Le 28 octobre 2020, le président de la République jette le froid sur les remontées mécaniques, annonçant un confinement à partir du 29 octobre à minuit. Curieusement, la Chine, pays dans lequel l’épidémie s’est initialement déclenchée, a ouvert ses stations de ski cet hiver. De même, nos voisins suisses ont permis aux skieurs de s’élancer sur les pistes particulièrement enneigées cet hiver. En France, tout était également prêt. Les professionnels de la montagne avaient préparé un protocole sanitaire strict : respect des distances à l’attente des télésièges, généralisation de la réservation électronique des forfaits de ski afin d’éviter les files d’attente au guichet, etc. Il existait aussi des propositions telles que la fermeture des pistes noires les plus accidentogènes, et la réduction de la journée de ski pour éviter que des skieurs fatigués ne fassent une mauvaise chute en rentrant au chalet. Dans les Pyrénées, l’Agence régionale de santé (ARS) a même effectué une campagne de tests dans quatre stations pilotes à titre préventif.
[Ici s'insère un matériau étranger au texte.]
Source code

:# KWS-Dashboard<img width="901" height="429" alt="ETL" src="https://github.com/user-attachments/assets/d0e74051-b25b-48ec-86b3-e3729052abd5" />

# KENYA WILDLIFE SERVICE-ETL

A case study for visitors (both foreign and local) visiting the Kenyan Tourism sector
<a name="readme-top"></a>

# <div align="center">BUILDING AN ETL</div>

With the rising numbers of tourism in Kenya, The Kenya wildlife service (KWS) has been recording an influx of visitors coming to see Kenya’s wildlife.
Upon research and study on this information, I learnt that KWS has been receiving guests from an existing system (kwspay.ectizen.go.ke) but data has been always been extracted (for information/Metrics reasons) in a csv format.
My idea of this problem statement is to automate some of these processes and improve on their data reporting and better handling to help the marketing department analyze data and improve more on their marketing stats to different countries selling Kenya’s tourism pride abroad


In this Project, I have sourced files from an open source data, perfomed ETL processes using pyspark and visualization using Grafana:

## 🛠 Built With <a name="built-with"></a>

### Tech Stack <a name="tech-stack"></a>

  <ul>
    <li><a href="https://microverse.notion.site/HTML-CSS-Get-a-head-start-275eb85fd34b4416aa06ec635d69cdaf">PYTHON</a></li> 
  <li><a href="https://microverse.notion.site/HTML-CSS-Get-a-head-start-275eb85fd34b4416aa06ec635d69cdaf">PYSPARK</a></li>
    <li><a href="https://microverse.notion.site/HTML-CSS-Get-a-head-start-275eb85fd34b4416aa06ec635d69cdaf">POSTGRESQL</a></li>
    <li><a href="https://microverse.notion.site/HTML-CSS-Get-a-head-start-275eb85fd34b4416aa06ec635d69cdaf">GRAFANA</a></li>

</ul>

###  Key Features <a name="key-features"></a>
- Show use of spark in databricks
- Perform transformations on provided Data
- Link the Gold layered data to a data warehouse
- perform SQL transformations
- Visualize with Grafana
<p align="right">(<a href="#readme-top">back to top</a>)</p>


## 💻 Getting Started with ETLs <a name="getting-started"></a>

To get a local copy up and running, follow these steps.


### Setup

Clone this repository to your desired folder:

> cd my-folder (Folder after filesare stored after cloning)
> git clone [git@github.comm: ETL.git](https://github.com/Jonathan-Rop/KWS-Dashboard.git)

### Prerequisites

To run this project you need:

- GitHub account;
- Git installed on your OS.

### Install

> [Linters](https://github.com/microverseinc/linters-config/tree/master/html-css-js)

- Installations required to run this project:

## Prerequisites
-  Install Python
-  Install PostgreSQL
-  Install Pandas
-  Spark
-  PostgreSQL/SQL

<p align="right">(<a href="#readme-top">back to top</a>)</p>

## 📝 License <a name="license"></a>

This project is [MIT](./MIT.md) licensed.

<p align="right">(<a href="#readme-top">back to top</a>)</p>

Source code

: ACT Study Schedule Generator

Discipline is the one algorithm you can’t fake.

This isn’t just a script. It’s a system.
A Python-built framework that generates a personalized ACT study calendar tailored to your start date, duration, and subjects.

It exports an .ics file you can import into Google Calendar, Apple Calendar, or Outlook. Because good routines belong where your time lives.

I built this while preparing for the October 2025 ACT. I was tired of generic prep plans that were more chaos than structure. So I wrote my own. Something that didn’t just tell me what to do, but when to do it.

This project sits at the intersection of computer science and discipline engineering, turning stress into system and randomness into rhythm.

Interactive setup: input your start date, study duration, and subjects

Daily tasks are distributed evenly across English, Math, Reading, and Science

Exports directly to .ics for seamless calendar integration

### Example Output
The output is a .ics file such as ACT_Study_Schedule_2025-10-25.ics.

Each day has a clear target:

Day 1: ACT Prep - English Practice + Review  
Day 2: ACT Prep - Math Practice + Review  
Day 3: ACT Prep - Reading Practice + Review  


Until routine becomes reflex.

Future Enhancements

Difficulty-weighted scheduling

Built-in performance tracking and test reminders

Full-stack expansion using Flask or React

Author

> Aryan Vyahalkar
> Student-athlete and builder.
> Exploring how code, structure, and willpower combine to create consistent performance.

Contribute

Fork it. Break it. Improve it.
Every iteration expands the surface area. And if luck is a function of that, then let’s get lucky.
Dans ce genre de sport individuel, on porte des lunettes et des gants, ce qui freine naturellement la contamination. Des cache-cous avaient également été homologués en complément de ces mesures barrières. En l’absence de visibilité, les professionnels, espérant l’ouverture des stations, avaient embauché.

Or, malgré des clauses de revoyure, et les recommandations des maires et des préfets, l’exécutif jacobin n’a pas entendu mettre fin au confinement, qui s’est prolongé pendant l’hiver.

La fermeture générale des remontées mécaniques annoncée en décembre 2020 a bouleversé le rythme établi depuis des années chez les professionnels du milieu. Ce décret national a été perçu comme un « coup de poignard dans le dos » par les travailleurs concernés étant donné que nos voisins européens n’ont pas eu à subir ces restrictions. De fait, s’agissant de la haute saison pour le tourisme de montagne, les pertes de chiffre d’affaires ont été importantes suite à une fréquentation en chute libre.

Le problème ne concerne pas simplement les catégories sociales les plus favorisées de vacanciers. Il entraîne dans la tourmente toute l’économie de la montagne qui se trouve de fait gelée : restaurateurs, hôteliers, résidences, mais aussi équipementiers, magasins de sport, de vêtements, et tous les autres commerces. Cette saison dite blanche succède à une période hivernale où la neige avait brillé par son absence trois années de suite. En dépit des efforts qui seront faits par les professionnels du secteur pour remonter la pente dans les saisons à venir, ils devront redoubler d’effort pour diriger le tourisme hivernal vers ses sommets historiques.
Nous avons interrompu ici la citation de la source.